Brief
For the entries below, return every line from the top through the line with "Refactoring Ruby Edition, Jay Fields" exactly as it stands, omitting pictures.

Data extracts
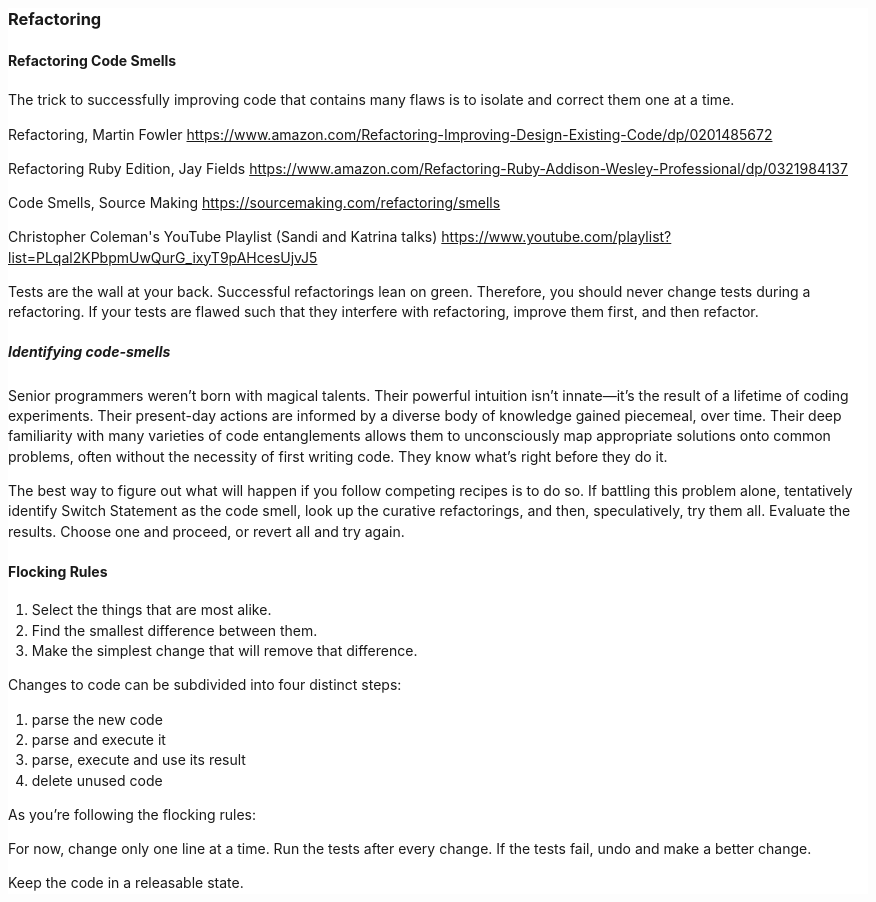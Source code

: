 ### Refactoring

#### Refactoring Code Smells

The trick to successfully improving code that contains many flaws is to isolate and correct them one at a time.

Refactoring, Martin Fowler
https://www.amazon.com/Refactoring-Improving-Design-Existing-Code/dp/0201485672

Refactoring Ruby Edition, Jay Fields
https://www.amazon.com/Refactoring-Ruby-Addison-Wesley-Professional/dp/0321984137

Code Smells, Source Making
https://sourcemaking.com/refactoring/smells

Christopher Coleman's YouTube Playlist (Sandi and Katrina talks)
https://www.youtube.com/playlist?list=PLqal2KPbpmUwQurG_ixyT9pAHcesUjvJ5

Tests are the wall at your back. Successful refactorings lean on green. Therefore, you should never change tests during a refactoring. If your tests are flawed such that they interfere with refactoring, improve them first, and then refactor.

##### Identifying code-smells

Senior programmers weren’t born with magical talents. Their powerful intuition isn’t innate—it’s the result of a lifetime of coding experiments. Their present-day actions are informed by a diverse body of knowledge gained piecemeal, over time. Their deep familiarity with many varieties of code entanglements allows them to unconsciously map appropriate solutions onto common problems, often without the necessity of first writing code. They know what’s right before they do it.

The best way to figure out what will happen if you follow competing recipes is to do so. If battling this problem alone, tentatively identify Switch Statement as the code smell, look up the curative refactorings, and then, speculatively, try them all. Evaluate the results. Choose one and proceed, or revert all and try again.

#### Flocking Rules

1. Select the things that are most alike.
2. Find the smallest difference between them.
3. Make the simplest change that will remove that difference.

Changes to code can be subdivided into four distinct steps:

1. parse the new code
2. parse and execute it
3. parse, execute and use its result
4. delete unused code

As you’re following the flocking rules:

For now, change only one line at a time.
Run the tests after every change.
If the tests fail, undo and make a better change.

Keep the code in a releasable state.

Response
Source code

: ### Refactoring

#### Refactoring Code Smells

The trick to successfully improving code that contains many flaws is to isolate and correct them one at a time.

Refactoring, Martin Fowler
https://www.amazon.com/Refactoring-Improving-Design-Existing-Code/dp/0201485672

Refactoring Ruby Edition, Jay Fields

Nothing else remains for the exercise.